Antes da publicação, elas foram examinados pela Congregação para as Causas dos Santos, como parte do processo de beatificação de João Paulo II.

"Eu não tive dúvida. Estas são coisas importantes, que falam da espiritualidade, do homem, de um grande Papa, que teria sido um crime destruí-las", declarou o ex- secretário particular de Karol Wojtyla por quase 40 anos.

Mas sua opinião está longe de ser unânime na Polônia.

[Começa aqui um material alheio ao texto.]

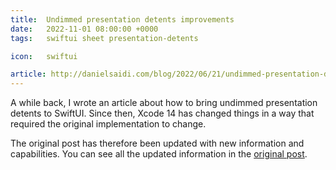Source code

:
 ```yaml
---
title:  Undimmed presentation detents improvements
date:   2022-11-01 08:00:00 +0000
tags:   swiftui sheet presentation-detents

icon:   swiftui

article: http://danielsaidi.com/blog/2022/06/21/undimmed-presentation-detents-in-swiftui
---
```


A while back, I wrote an article about how to bring undimmed presentation detents to SwiftUI. Since then, Xcode 14 has changed things in a way that required the original implementation to change. 

The original post has therefore been updated with new information and capabilities. You can see all the updated information in the [original post]({{page.article}}).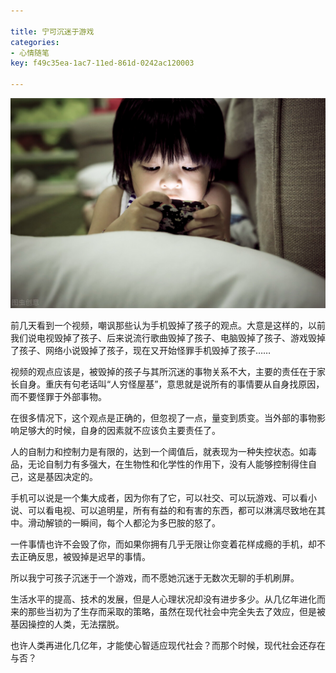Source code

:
 ```yaml
---

title: 宁可沉迷于游戏
categories:
- 心情随笔
key: f49c35ea-1ac7-11ed-861d-0242ac120003

---
```


![This is the way](/images/2022091701.png)

前几天看到一个视频，嘲讽那些认为手机毁掉了孩子的观点。大意是这样的，以前我们说电视毁掉了孩子、后来说流行歌曲毁掉了孩子、电脑毁掉了孩子、游戏毁掉了孩子、网络小说毁掉了孩子，现在又开始怪罪手机毁掉了孩子……

视频的观点应该是，被毁掉的孩子与其所沉迷的事物关系不大，主要的责任在于家长自身。重庆有句老话叫“人穷怪屋基”，意思就是说所有的事情要从自身找原因，而不要怪罪于外部事物。

在很多情况下，这个观点是正确的，但忽视了一点，量变到质变。当外部的事物影响足够大的时候，自身的因素就不应该负主要责任了。

人的自制力和控制力是有限的，达到一个阈值后，就表现为一种失控状态。如毒品，无论自制力有多强大，在生物性和化学性的作用下，没有人能够控制得住自己，这是基因决定的。

手机可以说是一个集大成者，因为你有了它，可以社交、可以玩游戏、可以看小说、可以看电视、可以追明星，所有有益的和有害的东西，都可以淋漓尽致地在其中。滑动解锁的一瞬间，每个人都沦为多巴胺的怒了。

一件事情也许不会毁了你，而如果你拥有几乎无限让你变着花样成瘾的手机，却不去正确反思，被毁掉是迟早的事情。

所以我宁可孩子沉迷于一个游戏，而不愿她沉迷于无数次无聊的手机刷屏。

生活水平的提高、技术的发展，但是人心理状况却没有进步多少。从几亿年进化而来的那些当初为了生存而采取的策略，虽然在现代社会中完全失去了效应，但是被基因操控的人类，无法摆脱。

也许人类再进化几亿年，才能使心智适应现代社会？而那个时候，现代社会还存在与否？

"Estas são notas pessoais. Deveriam ter sido queimadas, de acordo com o testamento, ou depositadas no fundo dos arquivos do Vaticano ou do arcebispo" de Cracóvia, disse à AFP Pawel Boryszewski, sociólogo da religião.

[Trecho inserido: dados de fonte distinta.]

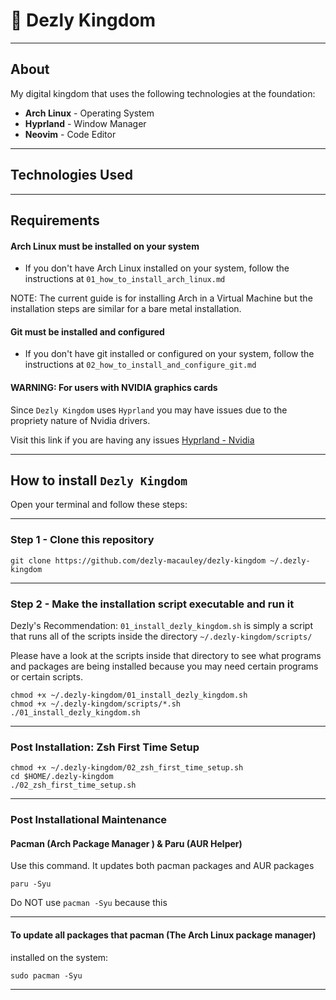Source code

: # 🏰 Dezly Kingdom
_______________________________________________________________________________
## About

My digital kingdom that uses the following technologies at the foundation:

- **Arch Linux** - Operating System
- **Hyprland** - Window Manager
- **Neovim** - Code Editor

_______________________________________________________________________________
## Technologies Used

_______________________________________________________________________________
## Requirements

#### Arch Linux must be installed on your system
- If you don't have Arch Linux installed on your system, 
follow the instructions at `01_how_to_install_arch_linux.md`

NOTE: The current guide is for installing Arch in a Virtual Machine but
the installation steps are similar for a bare metal installation.

#### Git must be installed and configured
- If you don't have git installed or configured on your system, 
follow the instructions at `02_how_to_install_and_configure_git.md`

#### WARNING: For users with NVIDIA graphics cards

Since `Dezly Kingdom` uses `Hyprland` you may have issues due 
to the propriety nature of Nvidia drivers.

Visit this link if you are having any issues
[Hyprland - Nvidia](https://wiki.hyprland.org/NVIDIA/)
_______________________________________________________________________________

## How to install `Dezly Kingdom`

Open your terminal and follow these steps:
_______________________________________________________________________________
### Step 1 - Clone this repository

```
git clone https://github.com/dezly-macauley/dezly-kingdom ~/.dezly-kingdom
```
_______________________________________________________________________________
### Step 2 - Make the installation script executable and run it

Dezly's Recommendation: `01_install_dezly_kingdom.sh` is simply a script 
that runs all of the scripts inside the directory `~/.dezly-kingdom/scripts/`

Please have a look at the scripts inside that directory to see what programs
and packages are being installed because you may need certain programs or
certain scripts.

```
chmod +x ~/.dezly-kingdom/01_install_dezly_kingdom.sh
chmod +x ~/.dezly-kingdom/scripts/*.sh
./01_install_dezly_kingdom.sh
```

_______________________________________________________________________________
### Post Installation: Zsh First Time Setup

```
chmod +x ~/.dezly-kingdom/02_zsh_first_time_setup.sh
cd $HOME/.dezly-kingdom
./02_zsh_first_time_setup.sh
```

_______________________________________________________________________________
### Post Installational Maintenance

#### Pacman (Arch Package Manager ) & Paru (AUR Helper)

Use this command. It updates both pacman packages and AUR packages 
```
paru -Syu
```

Do NOT use `pacman -Syu` because this 

_______________________________________________________________________________
#### To update all packages that pacman (The Arch Linux package manager)
installed on the system:
```
sudo pacman -Syu
```
_______________________________________________________________________________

Segundo o padre Tadeusz Isakowicz-Zalewski, "a decisão sobre a publicação de notas pessoais do Papa é prejudicial".

"Esta é a violação de uma vontade. Ainda hoje, na cultura europeia, a última vontade é obrigatória", disse o padre em um site.

Em resposta a seus críticos, Dziwisz assegurou que "as anotações e correspondência que deveriam ser queimadas foram queimadas, destruídas".

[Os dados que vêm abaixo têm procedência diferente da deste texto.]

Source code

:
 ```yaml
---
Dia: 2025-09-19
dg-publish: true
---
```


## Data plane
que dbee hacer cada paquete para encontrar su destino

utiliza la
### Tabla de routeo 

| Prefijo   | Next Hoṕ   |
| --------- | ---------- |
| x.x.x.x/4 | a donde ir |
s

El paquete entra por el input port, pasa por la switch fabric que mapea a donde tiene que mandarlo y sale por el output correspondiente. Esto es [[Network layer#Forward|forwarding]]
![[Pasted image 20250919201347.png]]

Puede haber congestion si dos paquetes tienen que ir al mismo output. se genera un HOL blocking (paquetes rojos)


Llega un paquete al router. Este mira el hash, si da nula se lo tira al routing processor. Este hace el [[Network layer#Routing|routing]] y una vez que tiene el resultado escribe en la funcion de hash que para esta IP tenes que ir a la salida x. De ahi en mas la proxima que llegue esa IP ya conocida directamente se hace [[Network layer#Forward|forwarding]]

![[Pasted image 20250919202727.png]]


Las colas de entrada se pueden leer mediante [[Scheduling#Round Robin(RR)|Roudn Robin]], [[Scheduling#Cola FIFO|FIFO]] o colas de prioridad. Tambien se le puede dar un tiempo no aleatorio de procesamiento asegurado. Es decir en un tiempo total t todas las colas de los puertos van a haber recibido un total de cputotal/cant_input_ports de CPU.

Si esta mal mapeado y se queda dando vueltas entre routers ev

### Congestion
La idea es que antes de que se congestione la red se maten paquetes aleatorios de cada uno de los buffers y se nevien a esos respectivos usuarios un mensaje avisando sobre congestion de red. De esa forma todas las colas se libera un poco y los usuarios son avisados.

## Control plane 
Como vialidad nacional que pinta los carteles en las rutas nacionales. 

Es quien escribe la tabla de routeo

No entanto, ele reconheceu que ainda tem outros manuscritos de João Paulo II.

A imprensa polonesa acusa o arcebispo de Cracóvia de rentabilizar a memória de João Paulo II, com a publicação de suas próprias memórias ou por distribuir as relíquias do futuro santo.

Uma parte dos lucros da publicação das anotações pessoais do falecido Papa será utilizada para financiar a construção de um Centro João Paulo II perto do Santuário da Divina Misericórdia em Lagiewniki , nos arredores de Cracóvia.

Este centro terá como objetivo "imortalizar o imenso patrimônio" do Papa polonês e de seu pontificado que durou 27 anos, de 1978 a 2005.

A canonização de João Paulo II, marcada para 27 de abril no Vaticano junto a do Papa italiano João XXIII, que liderou a Igreja Católica entre 1958 e 1963, coincidirá com o 75º aniversário do cardeal Stanislaw Dziwisz.

João Paulo II, primeiro Papa polonês da história, conservador e muito popular em mais de cem países onde levou a palavra da Igreja Católica, será canonizado em tempo recorde, apenas nove anos depois de sua morte.

Seu sucessor, o Papa Bento XVI escolheu ignorar o período obrigatório de cinco anos para estabelecer a causa de beatificação (ele foi beatificado maio 2011 ) e de canonização de seu antecessor.